__Supplied records__.
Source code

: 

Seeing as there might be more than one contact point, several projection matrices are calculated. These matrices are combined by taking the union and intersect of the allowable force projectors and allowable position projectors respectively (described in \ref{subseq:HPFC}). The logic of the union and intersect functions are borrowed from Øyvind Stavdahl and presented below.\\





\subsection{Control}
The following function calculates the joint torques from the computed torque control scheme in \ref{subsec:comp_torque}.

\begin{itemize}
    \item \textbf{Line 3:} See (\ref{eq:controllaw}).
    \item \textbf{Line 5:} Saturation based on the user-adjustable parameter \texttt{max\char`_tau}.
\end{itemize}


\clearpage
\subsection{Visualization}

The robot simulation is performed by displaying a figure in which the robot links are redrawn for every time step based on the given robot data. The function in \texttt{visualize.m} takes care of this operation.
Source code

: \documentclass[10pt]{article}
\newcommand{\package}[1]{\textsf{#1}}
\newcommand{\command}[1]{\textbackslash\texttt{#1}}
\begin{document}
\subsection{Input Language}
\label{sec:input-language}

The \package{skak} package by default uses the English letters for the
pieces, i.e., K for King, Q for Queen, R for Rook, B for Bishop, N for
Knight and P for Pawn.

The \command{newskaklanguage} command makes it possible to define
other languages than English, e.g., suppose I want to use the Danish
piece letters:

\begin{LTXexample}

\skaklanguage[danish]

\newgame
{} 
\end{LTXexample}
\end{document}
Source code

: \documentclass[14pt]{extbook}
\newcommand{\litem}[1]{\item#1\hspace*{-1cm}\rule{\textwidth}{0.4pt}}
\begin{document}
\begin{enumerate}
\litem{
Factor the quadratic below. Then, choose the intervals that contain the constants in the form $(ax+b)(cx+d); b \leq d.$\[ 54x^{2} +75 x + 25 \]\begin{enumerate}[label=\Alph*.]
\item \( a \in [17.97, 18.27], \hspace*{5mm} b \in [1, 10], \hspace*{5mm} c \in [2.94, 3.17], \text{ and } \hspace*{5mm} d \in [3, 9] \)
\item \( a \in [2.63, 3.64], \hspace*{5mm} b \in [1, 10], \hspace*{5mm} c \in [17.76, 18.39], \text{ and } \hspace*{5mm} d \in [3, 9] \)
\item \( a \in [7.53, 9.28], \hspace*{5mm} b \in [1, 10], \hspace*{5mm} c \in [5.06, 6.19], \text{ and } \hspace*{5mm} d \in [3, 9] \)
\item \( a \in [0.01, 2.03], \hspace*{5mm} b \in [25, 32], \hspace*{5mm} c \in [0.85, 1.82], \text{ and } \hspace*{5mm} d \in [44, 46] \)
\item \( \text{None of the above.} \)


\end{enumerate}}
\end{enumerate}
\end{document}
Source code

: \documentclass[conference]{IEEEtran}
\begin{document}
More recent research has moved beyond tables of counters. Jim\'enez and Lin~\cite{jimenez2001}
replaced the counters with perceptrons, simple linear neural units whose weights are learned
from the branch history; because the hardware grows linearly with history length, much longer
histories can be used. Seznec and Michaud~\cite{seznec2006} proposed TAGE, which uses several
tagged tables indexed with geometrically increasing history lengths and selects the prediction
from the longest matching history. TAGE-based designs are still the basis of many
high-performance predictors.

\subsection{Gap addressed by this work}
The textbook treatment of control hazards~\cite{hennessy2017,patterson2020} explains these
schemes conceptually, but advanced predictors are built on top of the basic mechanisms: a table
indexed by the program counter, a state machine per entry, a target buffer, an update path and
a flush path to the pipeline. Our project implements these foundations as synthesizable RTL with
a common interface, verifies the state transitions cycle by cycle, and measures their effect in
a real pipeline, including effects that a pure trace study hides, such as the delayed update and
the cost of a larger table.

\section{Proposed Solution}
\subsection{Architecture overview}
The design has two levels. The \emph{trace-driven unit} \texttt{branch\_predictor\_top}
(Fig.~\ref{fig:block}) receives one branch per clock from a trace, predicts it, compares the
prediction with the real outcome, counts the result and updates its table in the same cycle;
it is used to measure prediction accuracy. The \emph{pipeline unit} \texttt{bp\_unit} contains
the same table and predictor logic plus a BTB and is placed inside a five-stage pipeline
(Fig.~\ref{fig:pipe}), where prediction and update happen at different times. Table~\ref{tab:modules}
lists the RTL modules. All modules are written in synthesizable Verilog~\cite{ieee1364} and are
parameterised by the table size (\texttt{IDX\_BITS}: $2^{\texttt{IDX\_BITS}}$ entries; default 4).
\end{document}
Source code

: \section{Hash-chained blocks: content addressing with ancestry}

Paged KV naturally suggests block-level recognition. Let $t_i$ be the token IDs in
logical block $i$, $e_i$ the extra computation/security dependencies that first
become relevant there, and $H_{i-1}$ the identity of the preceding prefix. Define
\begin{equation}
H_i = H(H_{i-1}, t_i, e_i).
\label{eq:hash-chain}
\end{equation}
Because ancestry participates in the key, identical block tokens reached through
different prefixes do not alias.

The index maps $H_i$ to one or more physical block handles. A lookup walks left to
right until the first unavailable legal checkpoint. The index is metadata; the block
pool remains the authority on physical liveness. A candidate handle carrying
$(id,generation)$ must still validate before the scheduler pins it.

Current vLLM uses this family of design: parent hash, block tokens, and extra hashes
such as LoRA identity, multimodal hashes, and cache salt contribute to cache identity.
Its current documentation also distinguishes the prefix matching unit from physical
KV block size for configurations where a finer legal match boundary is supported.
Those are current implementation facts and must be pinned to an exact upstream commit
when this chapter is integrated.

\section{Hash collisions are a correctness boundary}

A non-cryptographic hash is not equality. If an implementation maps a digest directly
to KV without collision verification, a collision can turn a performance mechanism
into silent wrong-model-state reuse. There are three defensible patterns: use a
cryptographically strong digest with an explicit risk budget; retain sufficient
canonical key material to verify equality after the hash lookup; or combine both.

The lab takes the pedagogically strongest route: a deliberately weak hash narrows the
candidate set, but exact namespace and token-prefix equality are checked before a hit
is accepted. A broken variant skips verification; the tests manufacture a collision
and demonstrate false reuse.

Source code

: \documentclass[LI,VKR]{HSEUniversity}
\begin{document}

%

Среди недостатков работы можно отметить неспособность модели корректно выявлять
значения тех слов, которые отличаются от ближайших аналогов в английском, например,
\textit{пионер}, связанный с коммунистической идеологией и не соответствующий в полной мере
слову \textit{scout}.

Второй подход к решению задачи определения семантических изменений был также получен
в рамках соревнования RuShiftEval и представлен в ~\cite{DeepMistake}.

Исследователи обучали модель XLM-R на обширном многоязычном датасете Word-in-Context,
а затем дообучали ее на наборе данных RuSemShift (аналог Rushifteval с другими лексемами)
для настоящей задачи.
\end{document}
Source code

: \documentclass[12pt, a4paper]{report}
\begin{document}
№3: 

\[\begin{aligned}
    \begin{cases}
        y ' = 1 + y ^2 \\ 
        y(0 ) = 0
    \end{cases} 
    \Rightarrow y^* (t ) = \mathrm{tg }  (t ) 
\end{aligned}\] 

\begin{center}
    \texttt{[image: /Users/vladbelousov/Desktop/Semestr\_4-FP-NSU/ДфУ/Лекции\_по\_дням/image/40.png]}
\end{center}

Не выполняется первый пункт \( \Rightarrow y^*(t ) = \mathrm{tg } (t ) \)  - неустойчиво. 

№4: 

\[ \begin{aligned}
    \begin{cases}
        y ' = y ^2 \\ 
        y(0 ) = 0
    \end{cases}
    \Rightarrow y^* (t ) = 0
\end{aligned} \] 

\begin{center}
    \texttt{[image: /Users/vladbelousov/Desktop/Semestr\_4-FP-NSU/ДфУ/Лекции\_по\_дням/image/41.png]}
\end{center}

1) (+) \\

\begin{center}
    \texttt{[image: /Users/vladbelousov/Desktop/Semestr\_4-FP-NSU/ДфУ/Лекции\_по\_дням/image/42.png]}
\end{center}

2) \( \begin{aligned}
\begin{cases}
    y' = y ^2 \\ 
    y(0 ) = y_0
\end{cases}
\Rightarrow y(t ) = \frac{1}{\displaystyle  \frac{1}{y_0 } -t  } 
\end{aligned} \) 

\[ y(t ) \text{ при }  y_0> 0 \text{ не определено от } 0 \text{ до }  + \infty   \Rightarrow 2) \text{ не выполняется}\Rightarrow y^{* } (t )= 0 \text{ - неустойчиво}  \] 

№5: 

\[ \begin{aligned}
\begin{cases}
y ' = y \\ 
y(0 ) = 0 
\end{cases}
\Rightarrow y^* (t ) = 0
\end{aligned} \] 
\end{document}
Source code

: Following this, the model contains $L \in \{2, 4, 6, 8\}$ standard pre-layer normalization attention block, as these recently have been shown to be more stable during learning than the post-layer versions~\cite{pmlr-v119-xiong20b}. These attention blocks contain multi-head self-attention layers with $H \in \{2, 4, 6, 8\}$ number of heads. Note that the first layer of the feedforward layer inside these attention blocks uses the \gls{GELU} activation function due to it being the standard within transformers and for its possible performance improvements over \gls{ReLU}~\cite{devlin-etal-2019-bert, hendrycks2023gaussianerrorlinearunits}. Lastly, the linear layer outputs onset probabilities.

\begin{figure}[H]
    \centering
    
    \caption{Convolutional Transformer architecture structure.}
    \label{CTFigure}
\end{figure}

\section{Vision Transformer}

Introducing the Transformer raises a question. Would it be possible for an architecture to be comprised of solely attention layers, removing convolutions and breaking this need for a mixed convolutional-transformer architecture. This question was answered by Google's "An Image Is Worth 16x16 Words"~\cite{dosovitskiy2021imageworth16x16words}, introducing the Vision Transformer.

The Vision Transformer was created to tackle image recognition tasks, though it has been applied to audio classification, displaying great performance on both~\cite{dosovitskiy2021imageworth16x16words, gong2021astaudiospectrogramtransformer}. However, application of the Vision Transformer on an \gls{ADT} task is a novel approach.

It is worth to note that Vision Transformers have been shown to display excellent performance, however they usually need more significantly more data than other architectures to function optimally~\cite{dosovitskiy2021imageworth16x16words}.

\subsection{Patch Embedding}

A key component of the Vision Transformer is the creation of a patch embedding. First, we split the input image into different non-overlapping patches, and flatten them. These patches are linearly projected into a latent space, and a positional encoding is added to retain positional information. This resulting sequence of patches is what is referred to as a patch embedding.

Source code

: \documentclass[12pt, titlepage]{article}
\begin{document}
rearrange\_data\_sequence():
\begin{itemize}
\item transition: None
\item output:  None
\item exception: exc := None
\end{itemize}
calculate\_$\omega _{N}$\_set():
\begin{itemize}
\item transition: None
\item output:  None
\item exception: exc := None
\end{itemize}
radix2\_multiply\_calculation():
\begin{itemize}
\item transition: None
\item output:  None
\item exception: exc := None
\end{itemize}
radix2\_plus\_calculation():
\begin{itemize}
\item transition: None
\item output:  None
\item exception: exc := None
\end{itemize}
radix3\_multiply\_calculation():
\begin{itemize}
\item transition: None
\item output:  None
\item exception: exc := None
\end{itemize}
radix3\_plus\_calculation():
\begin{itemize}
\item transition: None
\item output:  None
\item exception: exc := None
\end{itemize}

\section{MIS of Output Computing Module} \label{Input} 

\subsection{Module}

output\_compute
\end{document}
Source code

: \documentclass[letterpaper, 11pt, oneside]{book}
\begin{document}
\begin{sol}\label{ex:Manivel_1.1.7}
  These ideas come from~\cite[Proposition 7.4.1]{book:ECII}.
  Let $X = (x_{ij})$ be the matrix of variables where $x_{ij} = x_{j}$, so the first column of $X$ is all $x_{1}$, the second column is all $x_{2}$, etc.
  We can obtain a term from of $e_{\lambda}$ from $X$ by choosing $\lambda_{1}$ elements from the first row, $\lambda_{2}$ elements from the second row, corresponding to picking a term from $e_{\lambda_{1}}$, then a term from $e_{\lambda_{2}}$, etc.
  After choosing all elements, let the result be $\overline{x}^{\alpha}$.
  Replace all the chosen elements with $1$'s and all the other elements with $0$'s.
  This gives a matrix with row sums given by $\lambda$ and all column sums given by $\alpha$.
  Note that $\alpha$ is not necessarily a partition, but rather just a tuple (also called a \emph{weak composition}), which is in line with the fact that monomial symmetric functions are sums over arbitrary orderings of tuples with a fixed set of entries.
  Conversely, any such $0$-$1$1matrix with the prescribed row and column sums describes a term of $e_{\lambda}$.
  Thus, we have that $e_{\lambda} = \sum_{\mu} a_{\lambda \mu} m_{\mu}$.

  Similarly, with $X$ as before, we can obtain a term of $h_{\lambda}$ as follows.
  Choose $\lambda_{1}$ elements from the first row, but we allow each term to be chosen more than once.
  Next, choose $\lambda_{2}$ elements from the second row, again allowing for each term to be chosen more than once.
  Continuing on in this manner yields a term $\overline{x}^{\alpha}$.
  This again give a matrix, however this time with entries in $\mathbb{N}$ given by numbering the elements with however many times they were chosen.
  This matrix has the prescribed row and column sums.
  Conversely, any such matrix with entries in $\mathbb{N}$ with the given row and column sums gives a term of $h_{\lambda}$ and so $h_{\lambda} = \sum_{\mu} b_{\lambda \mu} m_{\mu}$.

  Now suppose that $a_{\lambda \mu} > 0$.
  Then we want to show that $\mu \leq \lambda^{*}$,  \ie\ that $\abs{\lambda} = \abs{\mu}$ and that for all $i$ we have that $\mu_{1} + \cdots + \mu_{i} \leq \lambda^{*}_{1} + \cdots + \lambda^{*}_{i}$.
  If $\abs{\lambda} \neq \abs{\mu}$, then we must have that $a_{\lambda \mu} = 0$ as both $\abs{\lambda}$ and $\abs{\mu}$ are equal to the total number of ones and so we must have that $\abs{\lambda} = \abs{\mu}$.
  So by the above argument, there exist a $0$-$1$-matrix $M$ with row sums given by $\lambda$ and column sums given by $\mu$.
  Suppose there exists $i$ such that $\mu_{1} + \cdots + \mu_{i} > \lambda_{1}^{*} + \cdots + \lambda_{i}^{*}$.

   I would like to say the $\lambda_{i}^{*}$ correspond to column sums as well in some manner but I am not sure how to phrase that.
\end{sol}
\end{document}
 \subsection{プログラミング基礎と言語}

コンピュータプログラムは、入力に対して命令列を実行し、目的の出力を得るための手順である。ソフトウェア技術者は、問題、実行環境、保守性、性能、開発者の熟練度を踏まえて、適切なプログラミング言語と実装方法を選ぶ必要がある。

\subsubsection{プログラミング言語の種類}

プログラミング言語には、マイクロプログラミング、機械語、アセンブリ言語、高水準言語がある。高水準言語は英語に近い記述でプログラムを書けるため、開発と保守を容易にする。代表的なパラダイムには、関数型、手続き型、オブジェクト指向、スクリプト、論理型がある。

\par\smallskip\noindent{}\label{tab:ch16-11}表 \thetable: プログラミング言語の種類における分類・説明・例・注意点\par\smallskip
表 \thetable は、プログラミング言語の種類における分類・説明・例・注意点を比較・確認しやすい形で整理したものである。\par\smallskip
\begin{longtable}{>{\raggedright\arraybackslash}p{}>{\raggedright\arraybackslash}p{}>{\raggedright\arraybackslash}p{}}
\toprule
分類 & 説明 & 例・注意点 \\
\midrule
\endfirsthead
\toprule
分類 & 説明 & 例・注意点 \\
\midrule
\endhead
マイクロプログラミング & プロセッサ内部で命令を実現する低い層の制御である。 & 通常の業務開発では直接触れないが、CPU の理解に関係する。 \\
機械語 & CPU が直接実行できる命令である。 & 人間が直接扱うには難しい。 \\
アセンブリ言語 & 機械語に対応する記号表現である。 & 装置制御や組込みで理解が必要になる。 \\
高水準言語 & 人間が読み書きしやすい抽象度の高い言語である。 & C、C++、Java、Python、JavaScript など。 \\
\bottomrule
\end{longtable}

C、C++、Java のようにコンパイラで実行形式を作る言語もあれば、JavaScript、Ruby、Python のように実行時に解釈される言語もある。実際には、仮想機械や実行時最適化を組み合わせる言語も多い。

__Your objective__. In the entries above, find the line with "Paged KV naturally" and the line with "The lab takes", then restate word for word both of them and every line between, with nothing more.

__Exercise response__.
Paged KV naturally suggests block-level recognition. Let $t_i$ be the token IDs in
logical block $i$, $e_i$ the extra computation/security dependencies that first
become relevant there, and $H_{i-1}$ the identity of the preceding prefix. Define
\begin{equation}
H_i = H(H_{i-1}, t_i, e_i).
\label{eq:hash-chain}
\end{equation}
Because ancestry participates in the key, identical block tokens reached through
different prefixes do not alias.

The index maps $H_i$ to one or more physical block handles. A lookup walks left to
right until the first unavailable legal checkpoint. The index is metadata; the block
pool remains the authority on physical liveness. A candidate handle carrying
$(id,generation)$ must still validate before the scheduler pins it.

Current vLLM uses this family of design: parent hash, block tokens, and extra hashes
such as LoRA identity, multimodal hashes, and cache salt contribute to cache identity.
Its current documentation also distinguishes the prefix matching unit from physical
KV block size for configurations where a finer legal match boundary is supported.
Those are current implementation facts and must be pinned to an exact upstream commit
when this chapter is integrated.

\section{Hash collisions are a correctness boundary}

A non-cryptographic hash is not equality. If an implementation maps a digest directly
to KV without collision verification, a collision can turn a performance mechanism
into silent wrong-model-state reuse. There are three defensible patterns: use a
cryptographically strong digest with an explicit risk budget; retain sufficient
canonical key material to verify equality after the hash lookup; or combine both.

The lab takes the pedagogically strongest route: a deliberately weak hash narrows the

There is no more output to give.